Data records —
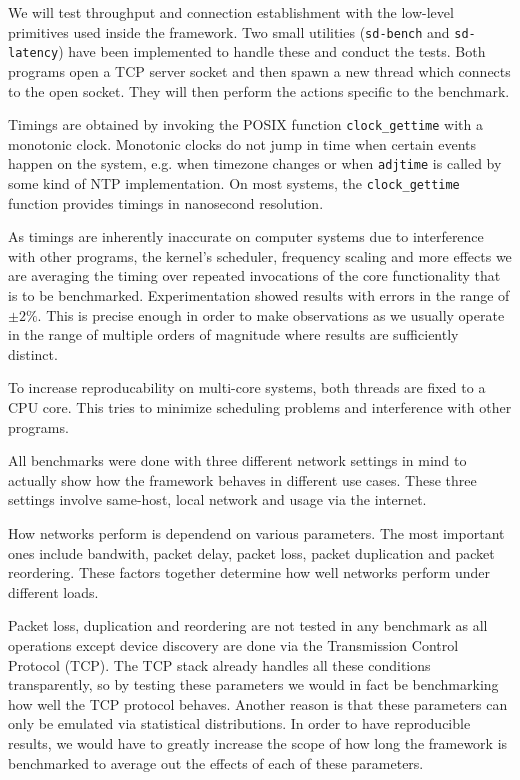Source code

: We will test throughput and connection establishment with the low-level primitives used inside the framework.
Two small utilities (\lstinline{sd-bench} and \lstinline{sd-latency}) have been implemented to handle these and conduct the tests.
Both programs open a TCP server socket and then spawn a new thread which connects to the open socket.
They will then perform the actions specific to the benchmark.

Timings are obtained by invoking the POSIX function \lstinline{clock_gettime} with a monotonic clock.
Monotonic clocks do not jump in time when certain events happen on the system, e.g. when timezone changes or when \lstinline{adjtime} is called by some kind of NTP implementation.
On most systems, the \lstinline{clock_gettime} function provides timings in nanosecond resolution.

As timings are inherently inaccurate on computer systems due to interference with other programs, the kernel's scheduler, frequency scaling and more effects we are averaging the timing over repeated invocations of the core functionality that is to be benchmarked.
Experimentation showed results with errors in the range of $\pm2\%$.
This is precise enough in order to make observations as we usually operate in the range of multiple orders of magnitude where results are sufficiently distinct.

To increase reproducability on multi-core systems, both threads are fixed to a CPU core.
This tries to minimize scheduling problems and interference with other programs.

\medskip

All benchmarks were done with three different network settings in mind to actually show how the framework behaves in different use cases.
These three settings involve same-host, local network and usage via the internet.

How networks perform is dependend on various parameters.
The most important ones include bandwith, packet delay, packet loss, packet duplication and packet reordering.
These factors together determine how well networks perform under different loads.

Packet loss, duplication and reordering are not tested in any benchmark as all operations except device discovery are done via the Transmission Control Protocol (TCP).
The TCP stack already handles all these conditions transparently, so by testing these parameters we would in fact be benchmarking how well the TCP protocol behaves.
Another reason is that these parameters can only be emulated via statistical distributions.
In order to have reproducible results, we would have to greatly increase the scope of how long the framework is benchmarked to average out the effects of each of these parameters.

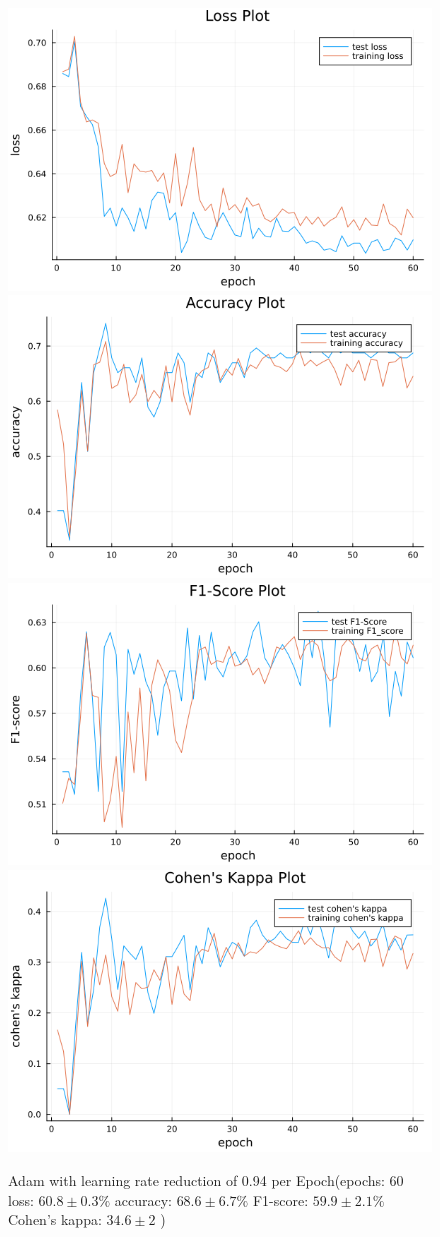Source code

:\documentclass[
a4paper, 
12pt,
grayscalebody, %
abstract=on,
twoside, BCOR10mm, 12pt, DIV13,headinclude, footexclude, final, abstracton, openright
]{ibireprt}
\numberwithin{equation}{chapter}
\numberwithin{table}{chapter}
\numberwithin{figure}{chapter}
\numberwithin{algorithm}{chapter}
\numberwithin{example}{chapter}
\numberwithin{example}{chapter}
\begin{document}
\begin{figure}[h]
	\includegraphics[width=0.4\linewidth]{loss_png_11_2.png}\hfill
	\includegraphics[width=0.4\linewidth]{accuracy_png_11_2.png}
	\\[\smallskipamount]
	\includegraphics[width=0.4\linewidth]{f1_score_png_11_2.png}\hfill
	\includegraphics[width=0.4\linewidth]{cohens_kappa_png_11_2.png}
	\caption{Adam with learning rate reduction of 0.94 per Epoch(epochs: 60 loss: $60.8\pm 0.3\% $ accuracy: $68.6\pm6.7\%$ F1-score: $59.9\pm2.1\%$  Cohen's kappa: $34.6\pm2$ )}
\end{figure}%
\end{document}
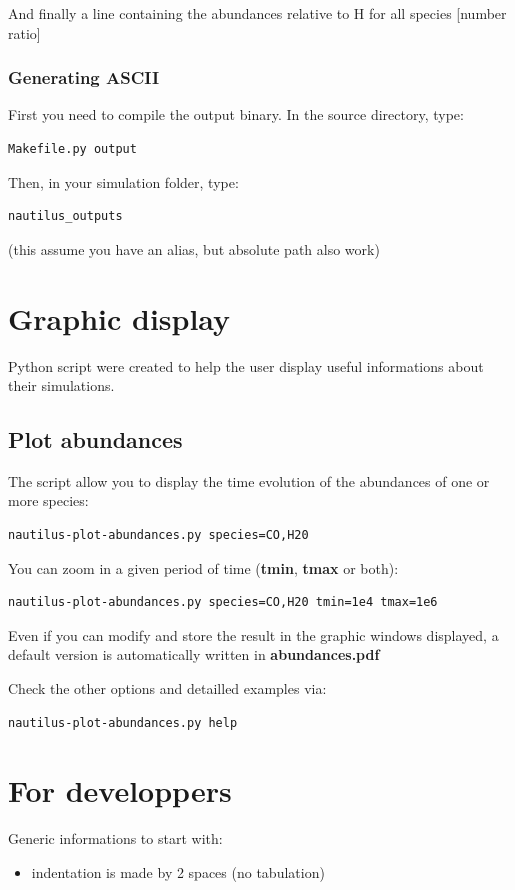 \documentclass[english,a4paper,twoside]{article}
\begin{document}
And finally a line containing the abundances relative to H for all species [number ratio]

\subsubsection{Generating ASCII}
First you need to compile the output binary. In the source directory, type:
\begin{verbatim}
Makefile.py output
\end{verbatim}

Then, in your simulation folder, type:
\begin{verbatim}
nautilus_outputs
\end{verbatim}
(this assume you have an alias, but absolute path also work)

\section{Graphic display}
Python script were created to help the user display useful informations about their simulations. 

\subsection{Plot abundances}
The script  allow you to display the time evolution of the abundances of one or more species:
\begin{verbatim}
nautilus-plot-abundances.py species=CO,H20
\end{verbatim}

You can zoom in a given period of time (\textbf{tmin}, \textbf{tmax} or both):
\begin{verbatim}
nautilus-plot-abundances.py species=CO,H20 tmin=1e4 tmax=1e6
\end{verbatim}

Even if you can modify and store the result in the graphic windows displayed, a default version is automatically written in \textbf{abundances.pdf} 

Check the other options and detailled examples via:
\begin{verbatim}
nautilus-plot-abundances.py help
\end{verbatim}

\section{For developpers}
Generic informations to start with:
\begin{itemize}
\item indentation is made by 2 spaces (no tabulation)
\end{itemize}
\end{document}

Work to be completed —
Look through the material above for the string "numberwithin" and copy each line that has it.

Answer space —
\numberwithin{equation}{chapter}
\numberwithin{table}{chapter}
\numberwithin{figure}{chapter}
\numberwithin{algorithm}{chapter}
\numberwithin{example}{chapter}
\numberwithin{example}{chapter}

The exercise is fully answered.